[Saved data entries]
※
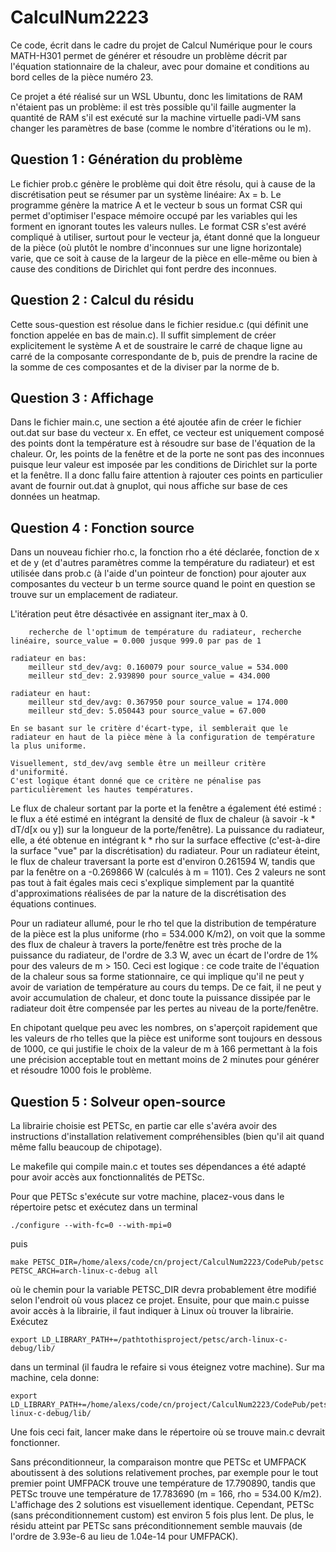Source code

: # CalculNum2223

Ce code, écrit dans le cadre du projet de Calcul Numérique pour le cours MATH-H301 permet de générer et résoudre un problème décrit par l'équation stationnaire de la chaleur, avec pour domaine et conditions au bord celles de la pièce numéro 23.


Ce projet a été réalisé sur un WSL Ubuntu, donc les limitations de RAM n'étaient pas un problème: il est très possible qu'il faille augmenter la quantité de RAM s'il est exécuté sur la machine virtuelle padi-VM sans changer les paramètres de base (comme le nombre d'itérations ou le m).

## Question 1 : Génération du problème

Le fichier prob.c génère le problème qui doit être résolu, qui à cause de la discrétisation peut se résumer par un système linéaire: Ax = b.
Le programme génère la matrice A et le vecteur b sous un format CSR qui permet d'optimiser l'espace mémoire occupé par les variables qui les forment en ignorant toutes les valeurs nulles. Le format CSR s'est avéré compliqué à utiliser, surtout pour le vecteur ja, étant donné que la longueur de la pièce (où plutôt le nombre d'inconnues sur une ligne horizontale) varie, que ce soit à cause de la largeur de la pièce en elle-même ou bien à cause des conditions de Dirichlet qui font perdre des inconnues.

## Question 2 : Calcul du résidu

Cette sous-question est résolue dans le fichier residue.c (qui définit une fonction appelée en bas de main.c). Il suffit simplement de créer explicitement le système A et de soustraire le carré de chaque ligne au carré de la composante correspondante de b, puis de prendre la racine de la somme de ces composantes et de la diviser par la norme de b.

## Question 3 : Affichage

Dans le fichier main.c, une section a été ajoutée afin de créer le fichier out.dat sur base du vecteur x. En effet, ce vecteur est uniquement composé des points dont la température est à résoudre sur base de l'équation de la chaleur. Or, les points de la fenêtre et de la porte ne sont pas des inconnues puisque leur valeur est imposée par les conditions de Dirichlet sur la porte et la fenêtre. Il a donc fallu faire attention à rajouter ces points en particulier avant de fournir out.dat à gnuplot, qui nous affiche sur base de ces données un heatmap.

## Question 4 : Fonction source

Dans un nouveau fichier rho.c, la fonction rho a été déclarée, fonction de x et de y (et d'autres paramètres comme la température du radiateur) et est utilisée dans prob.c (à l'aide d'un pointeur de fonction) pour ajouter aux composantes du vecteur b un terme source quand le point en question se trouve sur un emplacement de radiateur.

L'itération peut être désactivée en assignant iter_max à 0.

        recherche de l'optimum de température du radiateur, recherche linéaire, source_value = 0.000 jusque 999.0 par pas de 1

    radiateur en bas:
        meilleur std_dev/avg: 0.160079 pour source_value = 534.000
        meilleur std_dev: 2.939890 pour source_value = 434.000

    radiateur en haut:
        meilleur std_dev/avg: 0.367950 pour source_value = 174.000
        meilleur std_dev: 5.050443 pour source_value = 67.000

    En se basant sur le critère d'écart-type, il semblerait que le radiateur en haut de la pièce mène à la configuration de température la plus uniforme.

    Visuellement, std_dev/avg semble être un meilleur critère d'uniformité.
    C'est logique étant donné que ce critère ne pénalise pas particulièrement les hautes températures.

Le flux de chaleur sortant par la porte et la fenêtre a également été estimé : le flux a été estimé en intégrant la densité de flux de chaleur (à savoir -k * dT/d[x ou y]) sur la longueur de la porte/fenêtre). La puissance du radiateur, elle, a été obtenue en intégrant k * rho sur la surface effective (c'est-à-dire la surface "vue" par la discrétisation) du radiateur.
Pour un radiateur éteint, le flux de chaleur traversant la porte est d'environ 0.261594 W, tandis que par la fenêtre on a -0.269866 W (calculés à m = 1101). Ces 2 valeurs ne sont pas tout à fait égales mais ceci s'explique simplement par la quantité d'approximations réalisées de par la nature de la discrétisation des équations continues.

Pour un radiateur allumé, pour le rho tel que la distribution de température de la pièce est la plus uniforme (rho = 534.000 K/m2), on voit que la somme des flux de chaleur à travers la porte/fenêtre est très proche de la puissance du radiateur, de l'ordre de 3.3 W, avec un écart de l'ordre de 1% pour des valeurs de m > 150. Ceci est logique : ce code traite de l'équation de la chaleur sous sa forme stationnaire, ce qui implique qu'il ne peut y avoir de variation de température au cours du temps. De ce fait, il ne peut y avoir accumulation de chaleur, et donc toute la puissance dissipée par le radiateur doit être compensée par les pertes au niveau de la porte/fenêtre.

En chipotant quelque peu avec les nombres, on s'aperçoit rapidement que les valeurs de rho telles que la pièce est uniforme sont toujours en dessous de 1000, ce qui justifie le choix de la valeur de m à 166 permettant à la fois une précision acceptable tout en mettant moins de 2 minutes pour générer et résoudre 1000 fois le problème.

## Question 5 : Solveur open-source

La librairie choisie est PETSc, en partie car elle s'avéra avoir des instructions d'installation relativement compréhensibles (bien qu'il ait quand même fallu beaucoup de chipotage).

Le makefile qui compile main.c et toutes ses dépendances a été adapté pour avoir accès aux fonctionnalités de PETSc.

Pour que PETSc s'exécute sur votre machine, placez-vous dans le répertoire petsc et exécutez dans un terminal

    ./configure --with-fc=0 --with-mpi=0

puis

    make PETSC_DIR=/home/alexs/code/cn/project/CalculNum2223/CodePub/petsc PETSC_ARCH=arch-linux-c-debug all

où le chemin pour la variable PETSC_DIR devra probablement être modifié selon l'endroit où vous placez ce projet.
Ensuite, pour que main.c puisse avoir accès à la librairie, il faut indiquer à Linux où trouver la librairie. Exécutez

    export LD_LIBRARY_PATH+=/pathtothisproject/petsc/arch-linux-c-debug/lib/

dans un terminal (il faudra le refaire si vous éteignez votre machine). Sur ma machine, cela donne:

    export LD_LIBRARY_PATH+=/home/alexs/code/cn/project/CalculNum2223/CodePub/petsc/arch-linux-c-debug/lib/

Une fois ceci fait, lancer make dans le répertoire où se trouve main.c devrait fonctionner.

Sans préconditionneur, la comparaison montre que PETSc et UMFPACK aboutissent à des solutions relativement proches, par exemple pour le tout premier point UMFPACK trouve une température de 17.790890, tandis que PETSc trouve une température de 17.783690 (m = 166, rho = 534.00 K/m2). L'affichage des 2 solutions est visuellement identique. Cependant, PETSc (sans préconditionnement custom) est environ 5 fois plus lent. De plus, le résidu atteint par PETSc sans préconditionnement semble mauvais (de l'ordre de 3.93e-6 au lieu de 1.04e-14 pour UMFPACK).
※
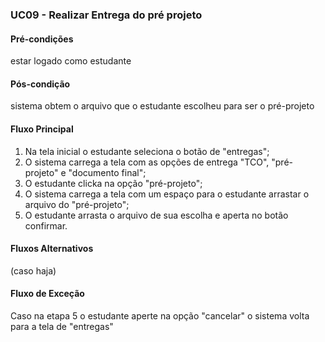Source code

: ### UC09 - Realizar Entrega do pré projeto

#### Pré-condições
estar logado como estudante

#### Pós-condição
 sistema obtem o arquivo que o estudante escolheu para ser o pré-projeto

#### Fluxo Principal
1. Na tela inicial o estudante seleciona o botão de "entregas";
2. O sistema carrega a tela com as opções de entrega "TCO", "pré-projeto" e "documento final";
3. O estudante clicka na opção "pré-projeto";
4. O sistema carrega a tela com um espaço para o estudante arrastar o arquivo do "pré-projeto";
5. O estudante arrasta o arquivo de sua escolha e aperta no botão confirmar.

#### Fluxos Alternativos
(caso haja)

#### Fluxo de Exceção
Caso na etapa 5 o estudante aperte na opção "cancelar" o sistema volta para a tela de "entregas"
※
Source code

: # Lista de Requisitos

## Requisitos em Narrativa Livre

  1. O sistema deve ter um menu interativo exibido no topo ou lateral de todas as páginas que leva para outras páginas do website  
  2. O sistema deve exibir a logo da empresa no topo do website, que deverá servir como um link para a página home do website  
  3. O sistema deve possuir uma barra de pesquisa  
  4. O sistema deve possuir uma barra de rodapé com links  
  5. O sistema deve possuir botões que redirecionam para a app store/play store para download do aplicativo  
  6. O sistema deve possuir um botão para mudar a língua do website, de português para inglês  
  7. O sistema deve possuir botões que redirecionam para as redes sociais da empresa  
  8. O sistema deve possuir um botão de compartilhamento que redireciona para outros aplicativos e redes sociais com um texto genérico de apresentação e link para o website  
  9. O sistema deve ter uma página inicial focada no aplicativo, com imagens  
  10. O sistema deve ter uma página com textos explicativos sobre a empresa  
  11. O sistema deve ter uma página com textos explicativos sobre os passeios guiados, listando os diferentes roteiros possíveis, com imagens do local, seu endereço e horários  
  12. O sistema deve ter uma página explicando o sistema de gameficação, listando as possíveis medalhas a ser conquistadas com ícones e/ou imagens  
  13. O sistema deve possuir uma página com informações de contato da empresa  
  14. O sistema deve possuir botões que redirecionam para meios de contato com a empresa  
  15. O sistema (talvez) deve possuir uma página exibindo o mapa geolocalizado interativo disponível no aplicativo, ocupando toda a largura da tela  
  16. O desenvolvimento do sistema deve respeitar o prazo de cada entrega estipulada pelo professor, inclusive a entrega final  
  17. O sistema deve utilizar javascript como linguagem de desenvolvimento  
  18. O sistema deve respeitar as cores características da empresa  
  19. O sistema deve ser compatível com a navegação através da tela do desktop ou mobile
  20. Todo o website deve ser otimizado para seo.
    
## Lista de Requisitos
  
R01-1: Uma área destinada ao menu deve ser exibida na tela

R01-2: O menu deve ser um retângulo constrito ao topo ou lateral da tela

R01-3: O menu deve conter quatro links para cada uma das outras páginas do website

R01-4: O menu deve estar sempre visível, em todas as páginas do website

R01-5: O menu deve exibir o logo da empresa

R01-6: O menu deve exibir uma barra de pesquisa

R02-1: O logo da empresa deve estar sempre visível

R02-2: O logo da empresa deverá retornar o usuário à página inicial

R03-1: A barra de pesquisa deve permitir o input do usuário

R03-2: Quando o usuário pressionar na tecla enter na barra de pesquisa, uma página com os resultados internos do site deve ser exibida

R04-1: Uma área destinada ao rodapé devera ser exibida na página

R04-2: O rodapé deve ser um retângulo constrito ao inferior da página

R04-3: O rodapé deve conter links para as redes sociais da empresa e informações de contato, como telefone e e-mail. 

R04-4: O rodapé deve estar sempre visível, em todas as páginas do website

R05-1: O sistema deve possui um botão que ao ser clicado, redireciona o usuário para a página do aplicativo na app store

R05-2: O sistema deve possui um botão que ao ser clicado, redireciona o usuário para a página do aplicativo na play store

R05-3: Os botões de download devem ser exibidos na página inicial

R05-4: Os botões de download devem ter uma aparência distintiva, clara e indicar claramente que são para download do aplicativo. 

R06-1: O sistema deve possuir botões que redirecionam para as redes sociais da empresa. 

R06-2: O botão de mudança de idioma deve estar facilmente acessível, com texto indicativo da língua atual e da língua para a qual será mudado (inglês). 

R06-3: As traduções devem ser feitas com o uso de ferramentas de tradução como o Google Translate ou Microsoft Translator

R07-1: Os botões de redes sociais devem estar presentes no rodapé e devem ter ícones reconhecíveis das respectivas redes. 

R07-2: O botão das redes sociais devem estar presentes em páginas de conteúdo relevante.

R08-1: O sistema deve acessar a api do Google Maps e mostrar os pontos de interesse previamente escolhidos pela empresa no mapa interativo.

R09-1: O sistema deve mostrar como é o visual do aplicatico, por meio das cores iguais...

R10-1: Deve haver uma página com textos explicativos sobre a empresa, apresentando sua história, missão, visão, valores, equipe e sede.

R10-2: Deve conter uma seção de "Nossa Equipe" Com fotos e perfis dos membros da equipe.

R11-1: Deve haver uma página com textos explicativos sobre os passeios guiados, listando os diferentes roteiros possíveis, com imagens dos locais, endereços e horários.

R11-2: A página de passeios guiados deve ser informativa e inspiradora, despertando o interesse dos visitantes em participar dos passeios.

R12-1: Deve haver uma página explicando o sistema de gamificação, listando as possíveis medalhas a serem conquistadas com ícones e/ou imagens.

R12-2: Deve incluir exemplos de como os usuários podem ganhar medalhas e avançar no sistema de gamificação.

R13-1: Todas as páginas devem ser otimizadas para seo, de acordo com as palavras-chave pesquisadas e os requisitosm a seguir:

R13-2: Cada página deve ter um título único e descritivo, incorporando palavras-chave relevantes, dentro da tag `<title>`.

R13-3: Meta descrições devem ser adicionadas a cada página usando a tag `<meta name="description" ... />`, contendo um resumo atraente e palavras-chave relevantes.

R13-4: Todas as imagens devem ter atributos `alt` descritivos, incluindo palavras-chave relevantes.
※
- What you have to do
Each line in the entries above, starting at the line with "## Requisitos em Narrativa Livre" and ending at the line with "9. O sistema deve ter", is to be printed exactly, and only those lines.

- Completed task
## Requisitos em Narrativa Livre

  1. O sistema deve ter um menu interativo exibido no topo ou lateral de todas as páginas que leva para outras páginas do website  
  2. O sistema deve exibir a logo da empresa no topo do website, que deverá servir como um link para a página home do website  
  3. O sistema deve possuir uma barra de pesquisa  
  4. O sistema deve possuir uma barra de rodapé com links  
  5. O sistema deve possuir botões que redirecionam para a app store/play store para download do aplicativo  
  6. O sistema deve possuir um botão para mudar a língua do website, de português para inglês  
  7. O sistema deve possuir botões que redirecionam para as redes sociais da empresa  
  8. O sistema deve possuir um botão de compartilhamento que redireciona para outros aplicativos e redes sociais com um texto genérico de apresentação e link para o website  
  9. O sistema deve ter uma página inicial focada no aplicativo, com imagens  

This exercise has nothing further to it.